In The New York Times article Instruction for Masses Knocks Down Campus Walls, Lewin (2012) stated that "in the past few months hundreds of thousands of motivated students around the world who lack access to elite universities have been embracing them [MOOCs] as a path toward sophisticated skills and high-paying jobs, without paying tuition or collecting a college degree." According to the same article the current MOOCS are more technically oriented than earlier ones and have computer-graded assignment and exams. The opportunities for social interaction are plenty. For example Artificial Intelligence course of Stanford, taught by Sebastian Thrun and Peter Norvig included virtual office hours and online discussion forums for students to ask and answer questions and peer assess the value of these contributions.
In this paper we will examine an online task, a collaborative activity set as part of Master's level study. We use methods such as content analysis and interaction analysis to determine the success of the collaborative activity. We then employ Kirschner et al framework for design of online environments to see whether this helps us determine what features are responsible for this success.

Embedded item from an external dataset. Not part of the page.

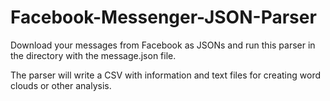 # Facebook-Messenger-JSON-Parser

Download your messages from Facebook as JSONs and run this parser in the directory with the message.json file.

The parser will write a CSV with information and text files for creating word clouds or other analysis.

Course and the participants
The case study presented in this paper takes place at a distance learning institution and students are studying for an MSc in Science and Society. The course is about science communication, has normally around 90 students registered a year, lasts 32 weeks and most of the tuition is conducted electronically using a text based asynchronous conferencing system. The course web site provides access to a number of digital tools including forums, wikis, news feeds, etc. Students are expected to take part in moderated and informal online forums. These include administrative ones such as 'News' forum, 'Café' forum for informal discussions among students, 'Course forum' covering issues emerging from course materials and also smaller group discussion forums for planning, assessment and teaching-related discussions. In addition 3 limited duration online seminar forums provide task-based discussions on particular topics related to course materials (one of which investigated in this paper). The course reviews the variety of ways in which scientific ideas are communicated to the public by formal and informal means and the relationship between scientists and the media is discussed. Information and communication technologies are used to allow students to engage in discussions and access the web for information. The course aims to help students develop skills in communicating scientific ideas to a variety of audiences, to develop skills in the study of communication and to consider ways in which the contemporary mass media influence the communication of scientific information and understanding. In the course online seminars are the main means of communication between students and their teachers and their only opportunity for collaborative work. These online seminars are mainly asynchronous conferences lasting from one day to 2-3 weeks. The online seminar investigated in this study is a day-long one and the communication is near synchronous.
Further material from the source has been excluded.